La incursión de Chéjov en el teatro, con obras como "La gaviota," "Tío Vania," y "El jardín de los cerezos," lo consolidó como un dramaturgo influyente. Su técnica de "acción indirecta," centrada en los detalles de los personajes, cambió la percepción teatral convencional.

A lo largo de su vida, Chéjov enfrentó críticas por su aparente frialdad y objetividad hacia sus personajes. Sin embargo, él se consideraba un "testigo imparcial," reflejando la realidad humana sin juzgar.
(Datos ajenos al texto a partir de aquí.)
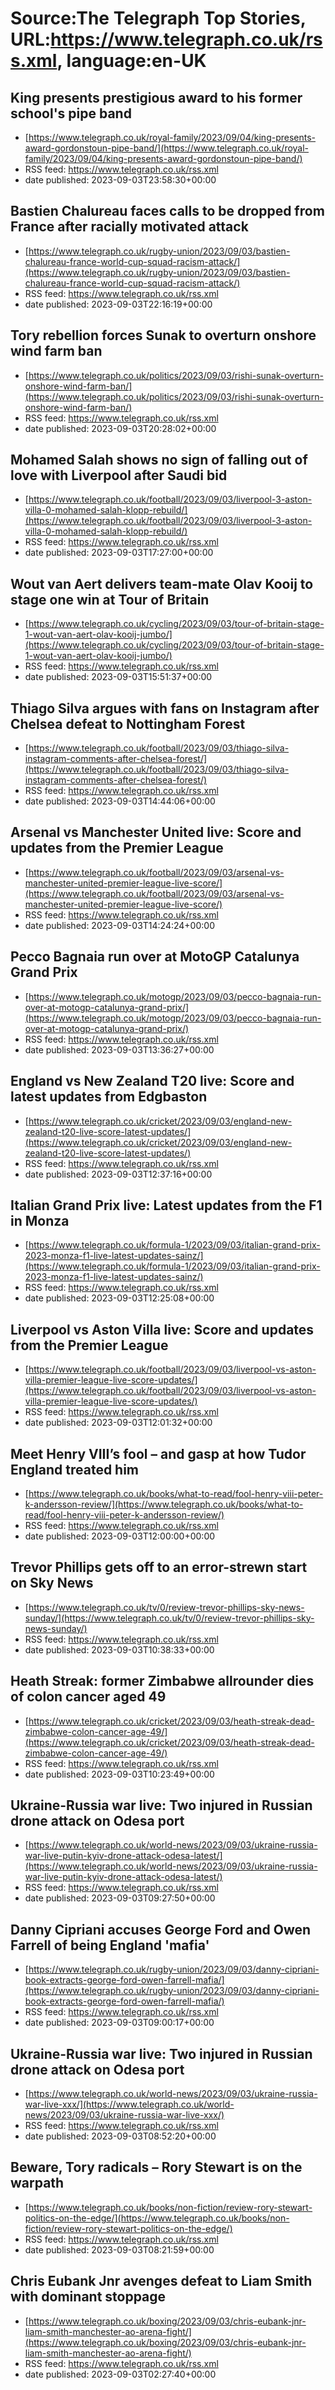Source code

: # Source:The Telegraph Top Stories, URL:https://www.telegraph.co.uk/rss.xml, language:en-UK

## King presents prestigious award to his former school's pipe band
 - [https://www.telegraph.co.uk/royal-family/2023/09/04/king-presents-award-gordonstoun-pipe-band/](https://www.telegraph.co.uk/royal-family/2023/09/04/king-presents-award-gordonstoun-pipe-band/)
 - RSS feed: https://www.telegraph.co.uk/rss.xml
 - date published: 2023-09-03T23:58:30+00:00



## Bastien Chalureau faces calls to be dropped from France after racially motivated attack
 - [https://www.telegraph.co.uk/rugby-union/2023/09/03/bastien-chalureau-france-world-cup-squad-racism-attack/](https://www.telegraph.co.uk/rugby-union/2023/09/03/bastien-chalureau-france-world-cup-squad-racism-attack/)
 - RSS feed: https://www.telegraph.co.uk/rss.xml
 - date published: 2023-09-03T22:16:19+00:00



## Tory rebellion forces Sunak to overturn onshore wind farm ban
 - [https://www.telegraph.co.uk/politics/2023/09/03/rishi-sunak-overturn-onshore-wind-farm-ban/](https://www.telegraph.co.uk/politics/2023/09/03/rishi-sunak-overturn-onshore-wind-farm-ban/)
 - RSS feed: https://www.telegraph.co.uk/rss.xml
 - date published: 2023-09-03T20:28:02+00:00



## Mohamed Salah shows no sign of falling out of love with Liverpool after Saudi bid
 - [https://www.telegraph.co.uk/football/2023/09/03/liverpool-3-aston-villa-0-mohamed-salah-klopp-rebuild/](https://www.telegraph.co.uk/football/2023/09/03/liverpool-3-aston-villa-0-mohamed-salah-klopp-rebuild/)
 - RSS feed: https://www.telegraph.co.uk/rss.xml
 - date published: 2023-09-03T17:27:00+00:00



## Wout van Aert delivers team-mate Olav Kooij to stage one win at Tour of Britain
 - [https://www.telegraph.co.uk/cycling/2023/09/03/tour-of-britain-stage-1-wout-van-aert-olav-kooij-jumbo/](https://www.telegraph.co.uk/cycling/2023/09/03/tour-of-britain-stage-1-wout-van-aert-olav-kooij-jumbo/)
 - RSS feed: https://www.telegraph.co.uk/rss.xml
 - date published: 2023-09-03T15:51:37+00:00



## Thiago Silva argues with fans on Instagram after Chelsea defeat to Nottingham Forest
 - [https://www.telegraph.co.uk/football/2023/09/03/thiago-silva-instagram-comments-after-chelsea-forest/](https://www.telegraph.co.uk/football/2023/09/03/thiago-silva-instagram-comments-after-chelsea-forest/)
 - RSS feed: https://www.telegraph.co.uk/rss.xml
 - date published: 2023-09-03T14:44:06+00:00



## Arsenal vs Manchester United live: Score and updates from the Premier League
 - [https://www.telegraph.co.uk/football/2023/09/03/arsenal-vs-manchester-united-premier-league-live-score/](https://www.telegraph.co.uk/football/2023/09/03/arsenal-vs-manchester-united-premier-league-live-score/)
 - RSS feed: https://www.telegraph.co.uk/rss.xml
 - date published: 2023-09-03T14:24:24+00:00



## Pecco Bagnaia run over at MotoGP Catalunya Grand Prix
 - [https://www.telegraph.co.uk/motogp/2023/09/03/pecco-bagnaia-run-over-at-motogp-catalunya-grand-prix/](https://www.telegraph.co.uk/motogp/2023/09/03/pecco-bagnaia-run-over-at-motogp-catalunya-grand-prix/)
 - RSS feed: https://www.telegraph.co.uk/rss.xml
 - date published: 2023-09-03T13:36:27+00:00



## England vs New Zealand T20 live: Score and latest updates from Edgbaston
 - [https://www.telegraph.co.uk/cricket/2023/09/03/england-new-zealand-t20-live-score-latest-updates/](https://www.telegraph.co.uk/cricket/2023/09/03/england-new-zealand-t20-live-score-latest-updates/)
 - RSS feed: https://www.telegraph.co.uk/rss.xml
 - date published: 2023-09-03T12:37:16+00:00



## Italian Grand Prix live: Latest updates from the F1 in Monza
 - [https://www.telegraph.co.uk/formula-1/2023/09/03/italian-grand-prix-2023-monza-f1-live-latest-updates-sainz/](https://www.telegraph.co.uk/formula-1/2023/09/03/italian-grand-prix-2023-monza-f1-live-latest-updates-sainz/)
 - RSS feed: https://www.telegraph.co.uk/rss.xml
 - date published: 2023-09-03T12:25:08+00:00



## Liverpool vs Aston Villa live: Score and updates from the Premier League
 - [https://www.telegraph.co.uk/football/2023/09/03/liverpool-vs-aston-villa-premier-league-live-score-updates/](https://www.telegraph.co.uk/football/2023/09/03/liverpool-vs-aston-villa-premier-league-live-score-updates/)
 - RSS feed: https://www.telegraph.co.uk/rss.xml
 - date published: 2023-09-03T12:01:32+00:00



## Meet Henry VIII’s fool – and gasp at how Tudor England treated him
 - [https://www.telegraph.co.uk/books/what-to-read/fool-henry-viii-peter-k-andersson-review/](https://www.telegraph.co.uk/books/what-to-read/fool-henry-viii-peter-k-andersson-review/)
 - RSS feed: https://www.telegraph.co.uk/rss.xml
 - date published: 2023-09-03T12:00:00+00:00



## Trevor Phillips gets off to an error-strewn start on Sky News
 - [https://www.telegraph.co.uk/tv/0/review-trevor-phillips-sky-news-sunday/](https://www.telegraph.co.uk/tv/0/review-trevor-phillips-sky-news-sunday/)
 - RSS feed: https://www.telegraph.co.uk/rss.xml
 - date published: 2023-09-03T10:38:33+00:00



## Heath Streak: former Zimbabwe allrounder dies of colon cancer aged 49
 - [https://www.telegraph.co.uk/cricket/2023/09/03/heath-streak-dead-zimbabwe-colon-cancer-age-49/](https://www.telegraph.co.uk/cricket/2023/09/03/heath-streak-dead-zimbabwe-colon-cancer-age-49/)
 - RSS feed: https://www.telegraph.co.uk/rss.xml
 - date published: 2023-09-03T10:23:49+00:00



## Ukraine-Russia war live: Two injured in Russian drone attack on Odesa port
 - [https://www.telegraph.co.uk/world-news/2023/09/03/ukraine-russia-war-live-putin-kyiv-drone-attack-odesa-latest/](https://www.telegraph.co.uk/world-news/2023/09/03/ukraine-russia-war-live-putin-kyiv-drone-attack-odesa-latest/)
 - RSS feed: https://www.telegraph.co.uk/rss.xml
 - date published: 2023-09-03T09:27:50+00:00



## Danny Cipriani accuses George Ford and Owen Farrell of being England 'mafia'
 - [https://www.telegraph.co.uk/rugby-union/2023/09/03/danny-cipriani-book-extracts-george-ford-owen-farrell-mafia/](https://www.telegraph.co.uk/rugby-union/2023/09/03/danny-cipriani-book-extracts-george-ford-owen-farrell-mafia/)
 - RSS feed: https://www.telegraph.co.uk/rss.xml
 - date published: 2023-09-03T09:00:17+00:00



## Ukraine-Russia war live: Two injured in Russian drone attack on Odesa port
 - [https://www.telegraph.co.uk/world-news/2023/09/03/ukraine-russia-war-live-xxx/](https://www.telegraph.co.uk/world-news/2023/09/03/ukraine-russia-war-live-xxx/)
 - RSS feed: https://www.telegraph.co.uk/rss.xml
 - date published: 2023-09-03T08:52:20+00:00



## Beware, Tory radicals – Rory Stewart is on the warpath
 - [https://www.telegraph.co.uk/books/non-fiction/review-rory-stewart-politics-on-the-edge/](https://www.telegraph.co.uk/books/non-fiction/review-rory-stewart-politics-on-the-edge/)
 - RSS feed: https://www.telegraph.co.uk/rss.xml
 - date published: 2023-09-03T08:21:59+00:00



## Chris Eubank Jnr avenges defeat to Liam Smith with dominant stoppage
 - [https://www.telegraph.co.uk/boxing/2023/09/03/chris-eubank-jnr-liam-smith-manchester-ao-arena-fight/](https://www.telegraph.co.uk/boxing/2023/09/03/chris-eubank-jnr-liam-smith-manchester-ao-arena-fight/)
 - RSS feed: https://www.telegraph.co.uk/rss.xml
 - date published: 2023-09-03T02:27:40+00:00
Su impacto en la literatura universal se consolidó tras la Primera Guerra Mundial, cuando las traducciones de Constance Garnett popularizaron su obra internacionalmente.

Falleció en Badenweiler en 1904 debido a la tuberculosis, una enfermedad que lo había afectado a lo largo de su vida. Su legado perdura, influyendo en autores como Tennessee Williams y Arthur Miller, y su habilidad para "decir todo escribiendo como diciendo nada," según las palabras de Eduardo Galeano, lo mantiene como una voz esencial en la literatura mundial.